Channel 4's New Show Wants People To Compete To Win Plastic Surgery
We've seen some questionable reality shows in our time, but Channel 4's upcoming series The Surjury takes the biscuit.
The concept? Contestants will try to bag plastic surgery they couldn't usually afford for free by pledging their case on TV. Yep, really.
The aim is to convince a jury of strangers to approve of their surgery dreams - but they will only be allowed to go ahead and get their 'perfect' body if 75 per cent say yes.
Hosted by Caroline Flack, the show - which is set to air in 2020 - will bankroll the winning contestants' procedures, and film their transformation.
View this post on InstagramOver the Mooooooon to be hosting my first @channel4 show :heart: #thesurjury @gemflossi @styledbynana @nisha_stylist
A post shared by Caroline (@carolineflack) on
We don't know about you, but we're not sure young men or women need to be fed any more ideas about how changing their image is the route to happiness...
In Channel 4's defence, they look at the format through a rather different lens.
They say: "From bum-lifts to nose jobs, sculpted abs to breast enlargements, The Surjury allows people to explore their choices more thoroughly."
Ross McCarthy, executive producer for the show's creators Gobstopper Television, added: "This is a totally new way of doing peer-to- peer advice.
"Our pitchers will either get the surgery they've always wanted, or a massive boost in confidence when the public rules they don't need work at all!"
Hmmm. We're still dubious.
And it seems we're not the only ones, as when Love Island host Caroline shared the news of her new gig on Instagram, she got a pretty divided response.
"Over the mooooooon to be hosting my first Channel 4 show The Surjury," she wrote.
However, one follower wrote: "I'm sorry but I just can't get behind any show that treats plastic surgery like some prize to be won."
Another added: "Oh Flack I love you so! But so very concerned a programme is using a medical procedure as a prize... Ethics gone mad!"
As a third added: "The concept of this show is shocking," as a fourth despaired: "Can't believe this is what the world has come to - give the contestants some therapy instead!"
In response to the criticism, Channel 4 told Tyla: "Cosmetic surgery has become an increasingly mainstream choice in Britain. The Surjury seeks to explore why so many people feel the need to change their bodies, and whether surgery actually makes them happier.
"All contributors featured in the series have actively been seeking surgery of their own accord. This new series allows them to consult with surgical teams and then to discuss their reasons for wanting it with a panel of their peers.

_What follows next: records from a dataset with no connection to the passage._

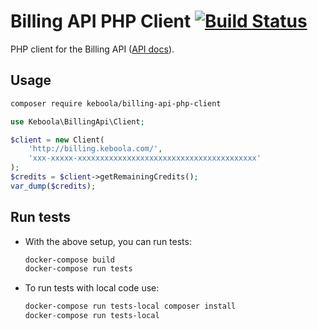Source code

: # Billing API PHP Client [![Build Status](https://dev.azure.com/keboola-dev/billing-api-php-client/_apis/build/status/keboola.billing-api-php-client?branchName=main)](https://dev.azure.com/keboola-dev/billing-api-php-client/_build/latest?definitionId=89&branchName=main)

PHP client for the Billing API ([API docs](https://keboolabillingapi.docs.apiary.io/#)).

## Usage
```bash
composer require keboola/billing-api-php-client
```

```php
use Keboola\BillingApi\Client;

$client = new Client(
    'http://billing.keboola.com/',
    'xxx-xxxxx-xxxxxxxxxxxxxxxxxxxxxxxxxxxxxxxxxxxxxxxx'
);
$credits = $client->getRemainingCredits();
var_dump($credits);
```

## Run tests
- With the above setup, you can run tests:

    ```bash
    docker-compose build
    docker-compose run tests
    ```

- To run tests with local code use:

    ```bash
    docker-compose run tests-local composer install
    docker-compose run tests-local
    ```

"If their peers support their decision they will undergo the procedure of their choice subject to the usual surgical checks and consent processes.
"The show will neither glamorise nor condemn their choices: the aim is instead to interrogate the realities of cosmetic surgery."
They added: "Duty of care to contributors is of paramount importance and all will be independently assessed by the clinic who will carry out their procedure. They will be psychologically assessed and supported regarding their involvement in the programme."